What is being asked: Please reproduce the final stretch of the listing below: the line that contains "- [ ] 设计并实现风险趋势查询 API（AC: 1,2,3）" and all lines after it, verbatim, with nothing else.

Data for analysis:

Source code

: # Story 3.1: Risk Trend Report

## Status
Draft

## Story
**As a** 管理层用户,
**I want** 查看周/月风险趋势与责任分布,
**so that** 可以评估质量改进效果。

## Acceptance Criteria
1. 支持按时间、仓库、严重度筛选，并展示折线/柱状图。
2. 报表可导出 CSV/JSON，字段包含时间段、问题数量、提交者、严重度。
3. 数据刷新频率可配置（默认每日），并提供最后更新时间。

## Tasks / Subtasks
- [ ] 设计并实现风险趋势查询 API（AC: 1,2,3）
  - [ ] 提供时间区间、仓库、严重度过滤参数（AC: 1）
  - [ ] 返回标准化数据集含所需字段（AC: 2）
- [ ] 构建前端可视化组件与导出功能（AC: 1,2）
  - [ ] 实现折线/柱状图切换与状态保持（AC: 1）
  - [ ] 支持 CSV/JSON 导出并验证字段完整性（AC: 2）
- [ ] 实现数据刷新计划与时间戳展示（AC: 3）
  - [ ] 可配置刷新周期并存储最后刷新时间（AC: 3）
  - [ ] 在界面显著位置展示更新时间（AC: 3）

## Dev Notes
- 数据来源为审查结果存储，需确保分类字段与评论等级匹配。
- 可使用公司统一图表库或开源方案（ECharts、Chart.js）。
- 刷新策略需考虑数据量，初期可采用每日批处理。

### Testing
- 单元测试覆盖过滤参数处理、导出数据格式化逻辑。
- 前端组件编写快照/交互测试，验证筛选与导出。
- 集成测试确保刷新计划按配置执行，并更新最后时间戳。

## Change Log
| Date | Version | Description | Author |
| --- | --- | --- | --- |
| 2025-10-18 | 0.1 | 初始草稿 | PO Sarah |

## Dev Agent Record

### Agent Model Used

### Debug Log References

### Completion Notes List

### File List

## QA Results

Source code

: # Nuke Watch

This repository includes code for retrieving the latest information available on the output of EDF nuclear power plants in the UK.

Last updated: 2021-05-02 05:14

Solution to this problem:
- [ ] 设计并实现风险趋势查询 API（AC: 1,2,3）
  - [ ] 提供时间区间、仓库、严重度过滤参数（AC: 1）
  - [ ] 返回标准化数据集含所需字段（AC: 2）
- [ ] 构建前端可视化组件与导出功能（AC: 1,2）
  - [ ] 实现折线/柱状图切换与状态保持（AC: 1）
  - [ ] 支持 CSV/JSON 导出并验证字段完整性（AC: 2）
- [ ] 实现数据刷新计划与时间戳展示（AC: 3）
  - [ ] 可配置刷新周期并存储最后刷新时间（AC: 3）
  - [ ] 在界面显著位置展示更新时间（AC: 3）

## Dev Notes
- 数据来源为审查结果存储，需确保分类字段与评论等级匹配。
- 可使用公司统一图表库或开源方案（ECharts、Chart.js）。
- 刷新策略需考虑数据量，初期可采用每日批处理。

### Testing
- 单元测试覆盖过滤参数处理、导出数据格式化逻辑。
- 前端组件编写快照/交互测试，验证筛选与导出。
- 集成测试确保刷新计划按配置执行，并更新最后时间戳。

## Change Log
| Date | Version | Description | Author |
| --- | --- | --- | --- |
| 2025-10-18 | 0.1 | 初始草稿 | PO Sarah |

## Dev Agent Record

### Agent Model Used

### Debug Log References

### Completion Notes List

### File List

## QA Results

Source code

: # Nuke Watch

This repository includes code for retrieving the latest information available on the output of EDF nuclear power plants in the UK.

Last updated: 2021-05-02 05:14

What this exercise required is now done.